An enormous number of films since have also borrowed or referenced The Wizard of Oz. John Boorman’s pretentious science-fiction film Zardoz (1974) borrows its title from The Wizard of Oz, using the notion of a fearsome leader who is all smoke and mirrors as a complex metaphor; David Lynch’s Wild at Heart (1990) and the horror film YellowBrickRoad (2010) has a number of surreal Wizard of Oz allusions; the Wicked Witch and the Flying Monkeys make a guest appearance in The Lego Batman Movie (2017) and Dorothy and companions appear in The Lego Movie 2 (2019); there is a strange erotic restaging in Liquid Dreams (1991); and one can also find references in The Revenge of the Teenage Vixens from Outer Space (1986), Spaced Invaders (1990), Highlander II: The Quickening (1991), Twister (1996), Contact (1997), The Matrix (1999), Robots (2005), AE: Apocalypse Earth (2013), Ghost in the Shell: Arise (2013-4) and Sharknado: The 4th Awakens (2016).

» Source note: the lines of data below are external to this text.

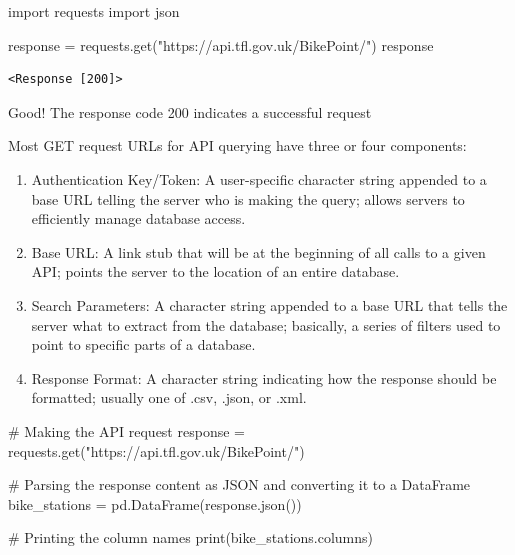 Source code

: \documentclass[
  letterpaper,
  DIV=11,
  numbers=noendperiod]{scrreprt}
\newenvironment{Shaded}{\begin{snugshade}}{\end{snugshade}}
\newcommand{\BuiltInTok}[1]{\textcolor[rgb]{0.00,0.23,0.31}{#1}}
\newcommand{\CommentTok}[1]{\textcolor[rgb]{0.37,0.37,0.37}{#1}}
\newcommand{\ImportTok}[1]{\textcolor[rgb]{0.00,0.46,0.62}{#1}}
\newcommand{\NormalTok}[1]{\textcolor[rgb]{0.00,0.23,0.31}{#1}}
\newcommand{\OperatorTok}[1]{\textcolor[rgb]{0.37,0.37,0.37}{#1}}
\newcommand{\StringTok}[1]{\textcolor[rgb]{0.13,0.47,0.30}{#1}}
\providecommand{\tightlist}{%
  \setlength{\itemsep}{0pt}\setlength{\parskip}{0pt}}\usepackage{longtable,booktabs,array}
\begin{document}
\begin{Shaded}
\begin{Highlighting}[]
\ImportTok{import}\NormalTok{ requests}
\ImportTok{import}\NormalTok{ json}

\NormalTok{response }\OperatorTok{=}\NormalTok{ requests.get(}\StringTok{"https://api.tfl.gov.uk/BikePoint/"}\NormalTok{)}
\NormalTok{response}
\end{Highlighting}
\end{Shaded}

\begin{verbatim}
<Response [200]>
\end{verbatim}

Good! The response code 200 indicates a successful request

Most GET request URLs for API querying have three or four components:

\begin{enumerate}
\def\labelenumi{\arabic{enumi}.}
\tightlist
\item
  Authentication Key/Token: A user-specific character string appended to
  a base URL telling the server who is making the query; allows servers
  to efficiently manage database access.
\item
  Base URL: A link stub that will be at the beginning of all calls to a
  given API; points the server to the location of an entire database.
\item
  Search Parameters: A character string appended to a base URL that
  tells the server what to extract from the database; basically, a
  series of filters used to point to specific parts of a database.
\item
  Response Format: A character string indicating how the response should
  be formatted; usually one of .csv, .json, or .xml.
\end{enumerate}

\begin{Shaded}
\begin{Highlighting}[]
\CommentTok{\# Making the API request}
\NormalTok{response }\OperatorTok{=}\NormalTok{ requests.get(}\StringTok{"https://api.tfl.gov.uk/BikePoint/"}\NormalTok{)}

\CommentTok{\# Parsing the response content as JSON and converting it to a DataFrame}
\NormalTok{bike\_stations }\OperatorTok{=}\NormalTok{ pd.DataFrame(response.json())}

\CommentTok{\# Printing the column names}
\BuiltInTok{print}\NormalTok{(bike\_stations.columns)}
\end{Highlighting}
\end{Shaded}
\end{document}
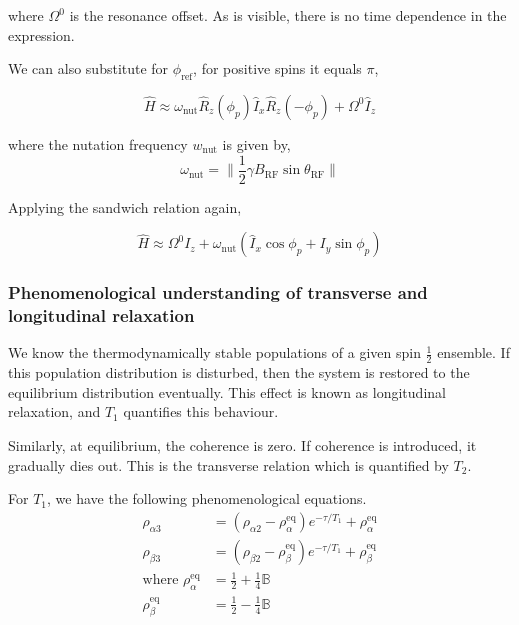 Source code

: 			where $\Omega^0$ is the resonance offset.
			As is visible, there is no time dependence in the expression.

			We can also substitute for $\phi_\text{ref}$, for positive spins it equals $\pi$,


			\begin{equation}
			\hat{{{H}}} \approx \omega_\text{nut} \hat{R}_z (\phi_p) \hat{I}_x \hat{R}_z (-\phi_p) + \Omega^0 \hat{I}_z
			\end{equation}

			where the nutation frequency $w_\text{nut}$ is given by, 
			\begin{equation}
			\omega_\text{nut} = \| \frac{1}{2} \gamma B_\text{RF} \sin \theta_\text{RF} \|
			\end{equation} 

			Applying the sandwich relation again, 

			\begin{equation}
			\hat{{{H}}} \approx \Omega^0 I_z + \omega_\text{nut}(\hat I_x \cos \phi_p + I_y \sin \phi_p)
			\end{equation}

		\subsubsection{Phenomenological understanding of transverse and longitudinal relaxation}
			We know the thermodynamically stable populations of a given spin $\frac 1 2$ ensemble. If this population distribution is disturbed, then the system is restored to the equilibrium distribution eventually. This effect is known as longitudinal relaxation, and $T_1$ quantifies this behaviour.

			Similarly, at equilibrium, the coherence is zero. If coherence is introduced, it gradually dies out. This is the transverse relation which is quantified by $T_2$.

			For $T_1$, we have the following phenomenological equations.
			\begin{align}
				\rho_{\alpha 3} &= (\rho_{\alpha 2} - \rho_{\alpha}^\text{eq})e^{-\tau/T_1} + \rho_{\alpha}^\text{eq} \\
				\rho_{\beta 3} &= (\rho_{\beta 2} - \rho_{\beta}^\text{eq})e^{-\tau/T_1} + \rho_{\beta}^\text{eq} \\
				\text{where  } \rho_{\alpha}^\text{eq}&=\frac 1 2 + \frac 1 4 \mathbb B \\
							\rho_{\beta}^\text{eq}&=\frac 1 2 - \frac 1 4 \mathbb B
			\end{align}


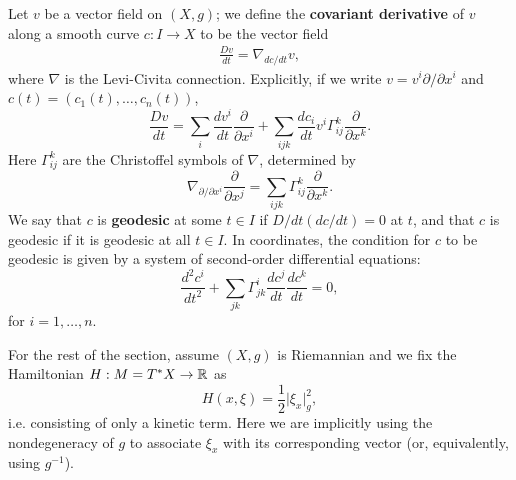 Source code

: \documentclass{amsart}
\begin{document}
\begin{definition}
    Let $v$ be a vector field on $(X,g)$; we define the \textbf{covariant derivative} of $v$
    along a smooth curve $c:I\to X$ to be the vector field
    \begin{align*}
        \frac{Dv}{dt} = \nabla_{dc/dt}v,
    \end{align*}
    where $\nabla$ is the Levi-Civita connection. Explicitly, if we write $v=v^i\partial/\partial x^i$
    and $c(t)=(c_1(t),\ldots,c_n(t))$,
    \begin{equation*}
        \frac{Dv}{dt} = \sum_i \frac{dv^i}{dt}\frac{\partial}{\partial x^i} + \sum_{ijk}\frac{dc_i}{dt}v^i\Gamma_{ij}^k\frac{\partial}{\partial x^k}.
    \end{equation*}
    Here $\Gamma_{ij}^k$ are the Christoffel symbols of $\nabla$, determined by
    \begin{equation*}
        \nabla_{\partial/\partial x^i}\frac{\partial}{\partial x^j}=\sum_{ijk}\Gamma^k_{ij}\frac{\partial}{\partial x^k}.
    \end{equation*}
    We say that $c$ is \textbf{geodesic} at some $t\in I$ if $D/dt(dc/dt)=0$ at $t$,
    and that $c$ is geodesic if it is geodesic at all $t\in I$. In coordinates, the condition
    for $c$ to be geodesic is given by a system of second-order differential equations:
    \begin{equation*}
        \frac{d^2 c^i}{dt^2} + \sum_{jk}\Gamma_{jk}^i\frac{dc^j}{dt}\frac{dc^k}{dt}=0,
    \end{equation*}
    for $i=1,\ldots, n.$
\end{definition}

For the rest of the section, assume $(X,g)$ is Riemannian and we fix the Hamiltonian $H:M=T^*X\to\mathbb{R}$ as
\begin{equation*}
    H(x,\xi)=\frac{1}{2}\big|\xi_x\big|^2_g,
\end{equation*}
i.e. consisting of only a kinetic term. Here we are implicitly using the nondegeneracy of $g$
to associate $\xi_x$ with its corresponding vector (or, equivalently, using $g^{-1}$).
\end{document}

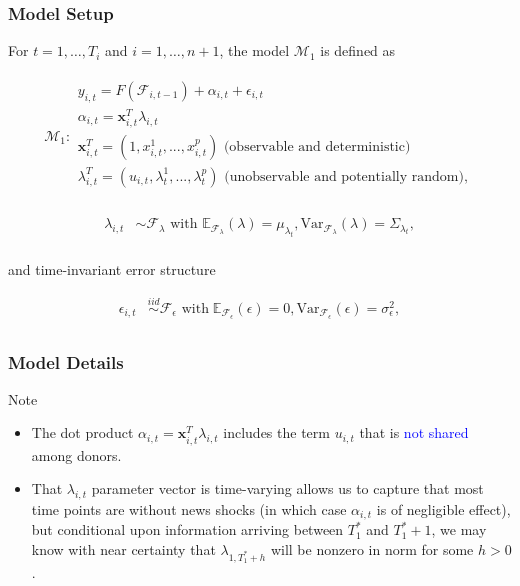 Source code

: \documentclass[9pt]{beamer}
\newcommand{\x}{\textbf{x}}
\newcommand{\simiid}{\stackrel{iid}{\sim}} %
\def\mrm#1{\mathrm{#1}} %
\def\mc#1{\mathcal{#1}} %
\def\E{\mathbb{E}} %
\def\mc#1{\mathcal{#1}}
\theoremstyle{definition}
\begin{document}
    \begin{frame}\frametitle{Model Setup}
    
    \fontsize{8}{7.2}
    
    For $t= 1, \ldots, T_i$ and $i = 1, \ldots, n+1$, the model $\mc{M}_1$ is defined as 

    \begin{align}
        \mc{M}_1 \colon 
    \begin{array}{l}
          y_{i,t} = F(\mathcal{F}_{i,t-1}) + \alpha_{i,t} + \epsilon_{i,t}\\[.2cm]
          \alpha_{i,t} = \x^{T}_{i,t}\lambda_{i,t} \\[.2cm]
         \x_{i,t}^{T} = (1,x^{1}_{i,t},...,x^{p}_{i,t}) \text{ (observable and deterministic)}\\[.2cm] 
         \lambda_{i,t}^{T} = (u_{i,t},\lambda^{1}_{t},...,\lambda^{p}_{t}) \text{ (unobservable and potentially random)},\\[.2cm]
        \end{array}
    \end{align}

    \begin{align*}
    \lambda_{i,t} &\sim \mc{F}_{\lambda}\text{ with }  \E_{\mathcal{F}_{\lambda}}(\lambda) = \mu_{\lambda_{t}}, \mrm{Var}_{\mc{F}_{\lambda}}(\lambda) = \Sigma_{\lambda_{t}},\\
    \end{align*}

    and time-invariant error structure

    \begin{align*}
        \epsilon_{i,t} &\simiid \mc{F}_{\epsilon} \text{ with}  \; \E_{\mc{F}_{\epsilon}}(\epsilon) = 0, \mrm{Var}_{\mc{F}_{\epsilon}}(\epsilon)  = \sigma^{2}_{\epsilon},  \\
    \end{align*}
    
    \end{frame}

    \begin{frame}\frametitle{Model Details}
        Note
        \begin{itemize}
            
            \item The dot product $\alpha_{i,t} = \x^{T}_{i,t}\lambda_{i,t}$ includes the term $u_{i,t}$ that is \textcolor{blue}{not shared} among donors.
            \item That $\lambda_{i,t}$ parameter vector is time-varying allows us to capture that most time points are without news shocks (in which case $\alpha_{i,t}$ is of negligible effect), but conditional upon information arriving between $T_{1}^{*}$ and $T_{1}^{*}+1$, we may know with near certainty that $\lambda_{1,T_{1}^{*}+h}$ will be nonzero in norm for some $h>0$. 
        \end{itemize}
    \end{frame}
    
\end{document}
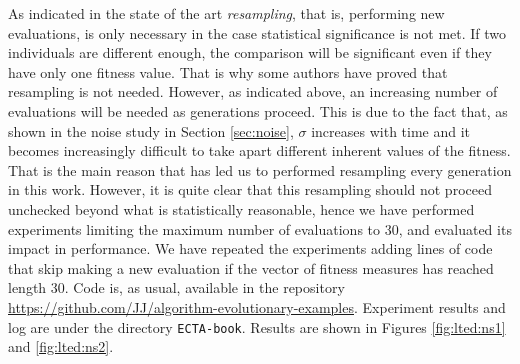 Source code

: \documentclass{svmult}
\begin{document}
As indicated in the state of the art {\em resampling}, that is,
performing new evaluations, is only necessary in the case statistical
significance is not met. If two individuals are different enough, the
comparison will be significant even if they have only one
fitness value. 
That is why some authors \cite{Qian:sampling} have proved that
resampling is not needed.
However, as indicated above, an increasing number of evaluations will be needed as generations proceed.
 This is due to the fact that, as shown in the noise study in Section
 \ref{sec:noise}, $\sigma$ increases with time and it becomes
 increasingly difficult to take apart different inherent values of the
 fitness.
That is the main reason that has led us to performed resampling every
generation in this work. However, it is
quite clear that this resampling should not proceed unchecked beyond
what is statistically reasonable, hence we have performed
experiments limiting the maximum number of evaluations to 30, and
evaluated its impact in performance. We have repeated the experiments
adding lines of code that skip making a new evaluation if the vector
of fitness measures has reached length 30.
Code is, as usual, available in
the repository
\url{https://github.com/JJ/algorithm-evolutionary-examples}. Experiment
results and log are under the directory {\tt ECTA-book}. Results are
shown in Figures \ref{fig:lted:ns1} and \ref{fig:lted:ns2}. 
\end{document}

The film’s fame has also spread into literature – Philip Jose Farmer wrote A Barnstormer in Oz (1982), which wittily deconstructs the Baum books; no less an acclaimed figure than Salman Rushdie wrote The Wizard of Oz (1992) interpreting the meanings of the story, and there was Gregory Maguire’s novel Wicked: The Life and Times of the Wicked Witch of the West (1995), which was later turned into a massively successful Broadway musical Wicked (2003) by Stephen Schwartz, both retelling the story from the Wicked Witch’s point-of-view. The influence has even spread into popular music with Elton John naming his most famous album Goodbye Yellow Brick Road (1973) and with the popularity of a mid-80s group called Toto.

Victor Fleming also directed a number of genre films including the Spencer Tracy version of Dr Jekyll and Mr Hyde (1941) and the afterlife fantasy A Guy Named Joe (1943). Fleming is probably best known for Gone with the Wind and dramas like Captains Courageous (1937) and the Ingrid Bergman Joan of Arc (1948).